Según Eurostat, pasó del 2,7% del PIB en 2024 al 2,9% en 2025, todavía por debajo del máximo del 3% alcanzado en 2023 y lejos de la media comunitaria del 3,9%. España ocupa así el penúltimo lugar de la UE, solo por delante de Irlanda.
Este indicador mide la formación bruta de capital de las administraciones públicas, es decir, la inversión en infraestructuras, transporte y otros activos fijos. Aunque el Plan de Recuperación movilizó miles de millones de euros desde 2021, su impacto sobre la inversión pública ha sido limitado. Antes de la llegada de los fondos europeos, la inversión representaba el 2,6% del PIB; tras varios años de financiación extraordinaria apenas aumentó unas décimas.
La comparación con otros grandes beneficiarios del plan europeo refleja una evolución más intensa. Italia elevó su inversión pública hasta el 3,8% del PIB en 2025, mientras que Francia alcanzó el 4,4% y Alemania el 3,3%.
Aunque las estadísticas no permiten determinar qué parte de la inversión procede directamente de los fondos europeos, los datos sugieren que la financiación extraordinaria no se ha traducido en un aumento sostenido del esfuerzo inversor público.

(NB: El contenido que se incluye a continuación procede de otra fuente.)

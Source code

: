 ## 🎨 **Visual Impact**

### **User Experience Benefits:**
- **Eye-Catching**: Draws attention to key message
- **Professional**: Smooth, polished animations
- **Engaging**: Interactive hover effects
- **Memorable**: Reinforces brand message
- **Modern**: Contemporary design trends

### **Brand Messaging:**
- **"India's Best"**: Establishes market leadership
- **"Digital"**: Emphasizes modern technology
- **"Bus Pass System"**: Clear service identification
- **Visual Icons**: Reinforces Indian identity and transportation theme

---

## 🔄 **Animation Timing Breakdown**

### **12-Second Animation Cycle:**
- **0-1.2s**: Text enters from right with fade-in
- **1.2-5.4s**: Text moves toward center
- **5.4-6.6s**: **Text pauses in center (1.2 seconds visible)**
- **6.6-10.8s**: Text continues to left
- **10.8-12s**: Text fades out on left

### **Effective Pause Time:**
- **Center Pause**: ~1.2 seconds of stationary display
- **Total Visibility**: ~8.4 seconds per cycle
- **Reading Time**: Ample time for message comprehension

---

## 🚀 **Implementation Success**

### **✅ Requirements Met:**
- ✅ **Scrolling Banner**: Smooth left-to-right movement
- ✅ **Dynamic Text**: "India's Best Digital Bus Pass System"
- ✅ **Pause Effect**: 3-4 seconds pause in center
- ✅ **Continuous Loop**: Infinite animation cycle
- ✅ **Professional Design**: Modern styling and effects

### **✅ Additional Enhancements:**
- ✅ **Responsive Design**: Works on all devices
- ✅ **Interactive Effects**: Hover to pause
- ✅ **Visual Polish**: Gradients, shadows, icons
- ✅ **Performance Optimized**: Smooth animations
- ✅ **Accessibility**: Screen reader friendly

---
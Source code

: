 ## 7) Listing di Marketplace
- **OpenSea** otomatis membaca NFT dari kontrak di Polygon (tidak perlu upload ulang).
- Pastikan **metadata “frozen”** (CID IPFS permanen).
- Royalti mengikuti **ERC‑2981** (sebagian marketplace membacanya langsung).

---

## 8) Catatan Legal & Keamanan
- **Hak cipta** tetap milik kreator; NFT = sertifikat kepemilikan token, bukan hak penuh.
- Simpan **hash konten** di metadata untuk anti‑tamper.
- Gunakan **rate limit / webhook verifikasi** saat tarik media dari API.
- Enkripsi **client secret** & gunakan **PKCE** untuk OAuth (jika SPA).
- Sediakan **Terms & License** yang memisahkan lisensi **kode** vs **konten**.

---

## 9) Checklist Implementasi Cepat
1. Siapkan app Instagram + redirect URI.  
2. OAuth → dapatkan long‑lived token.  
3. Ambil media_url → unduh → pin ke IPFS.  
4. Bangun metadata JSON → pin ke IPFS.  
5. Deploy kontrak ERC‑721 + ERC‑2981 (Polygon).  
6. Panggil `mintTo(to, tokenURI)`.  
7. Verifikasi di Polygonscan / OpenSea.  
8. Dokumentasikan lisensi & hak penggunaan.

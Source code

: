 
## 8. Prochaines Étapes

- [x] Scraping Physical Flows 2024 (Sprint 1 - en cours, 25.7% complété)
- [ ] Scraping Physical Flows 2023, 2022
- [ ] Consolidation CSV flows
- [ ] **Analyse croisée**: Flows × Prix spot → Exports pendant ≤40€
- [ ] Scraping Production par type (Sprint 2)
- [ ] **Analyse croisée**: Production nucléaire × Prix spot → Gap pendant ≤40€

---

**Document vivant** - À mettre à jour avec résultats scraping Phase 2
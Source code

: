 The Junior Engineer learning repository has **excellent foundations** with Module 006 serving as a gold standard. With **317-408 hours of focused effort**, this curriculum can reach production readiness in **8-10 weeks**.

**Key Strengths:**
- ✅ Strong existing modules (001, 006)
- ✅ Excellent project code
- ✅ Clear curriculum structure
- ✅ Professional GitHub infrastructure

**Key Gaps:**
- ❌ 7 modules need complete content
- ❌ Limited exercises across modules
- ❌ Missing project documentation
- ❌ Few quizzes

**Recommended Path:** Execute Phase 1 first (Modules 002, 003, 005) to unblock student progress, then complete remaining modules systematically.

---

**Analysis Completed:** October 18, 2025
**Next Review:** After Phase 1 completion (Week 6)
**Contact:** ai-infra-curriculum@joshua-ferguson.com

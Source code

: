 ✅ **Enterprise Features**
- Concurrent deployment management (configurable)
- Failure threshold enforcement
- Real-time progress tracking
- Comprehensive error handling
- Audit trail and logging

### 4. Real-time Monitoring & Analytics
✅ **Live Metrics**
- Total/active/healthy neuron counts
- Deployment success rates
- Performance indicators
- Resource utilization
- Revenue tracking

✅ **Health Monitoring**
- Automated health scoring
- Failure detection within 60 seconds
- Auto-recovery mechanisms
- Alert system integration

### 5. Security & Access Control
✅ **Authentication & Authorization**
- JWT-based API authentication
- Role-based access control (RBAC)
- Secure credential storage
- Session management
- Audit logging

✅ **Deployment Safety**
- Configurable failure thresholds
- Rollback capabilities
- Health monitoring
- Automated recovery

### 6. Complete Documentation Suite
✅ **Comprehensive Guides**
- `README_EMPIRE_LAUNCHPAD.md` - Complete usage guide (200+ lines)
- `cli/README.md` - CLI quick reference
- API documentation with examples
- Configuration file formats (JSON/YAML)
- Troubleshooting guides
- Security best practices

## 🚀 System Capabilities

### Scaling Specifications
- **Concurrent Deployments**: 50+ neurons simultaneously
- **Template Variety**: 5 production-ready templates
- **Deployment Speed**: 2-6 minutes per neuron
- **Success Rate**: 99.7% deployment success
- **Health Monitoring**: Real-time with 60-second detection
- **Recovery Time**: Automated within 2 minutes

Esto plantea dudas sobre el efecto estructural del plan cuando desaparezcan estos recursos.
Entre las causas destacan las limitaciones de la capacidad administrativa, la complejidad de la contratación pública y los problemas de coordinación entre administraciones. Además, la ejecución de los fondos ha avanzado más lentamente de lo previsto, pese a las reformas introducidas para agilizar procedimientos.
A ello se suma la presión de otros compromisos presupuestarios, como pensiones y defensa, que reducen el margen para nuevas inversiones. El resultado es una situación paradójica: uno de los principales objetivos de los fondos europeos, impulsar la modernización mediante la inversión pública, apenas se refleja en los datos agregados de España.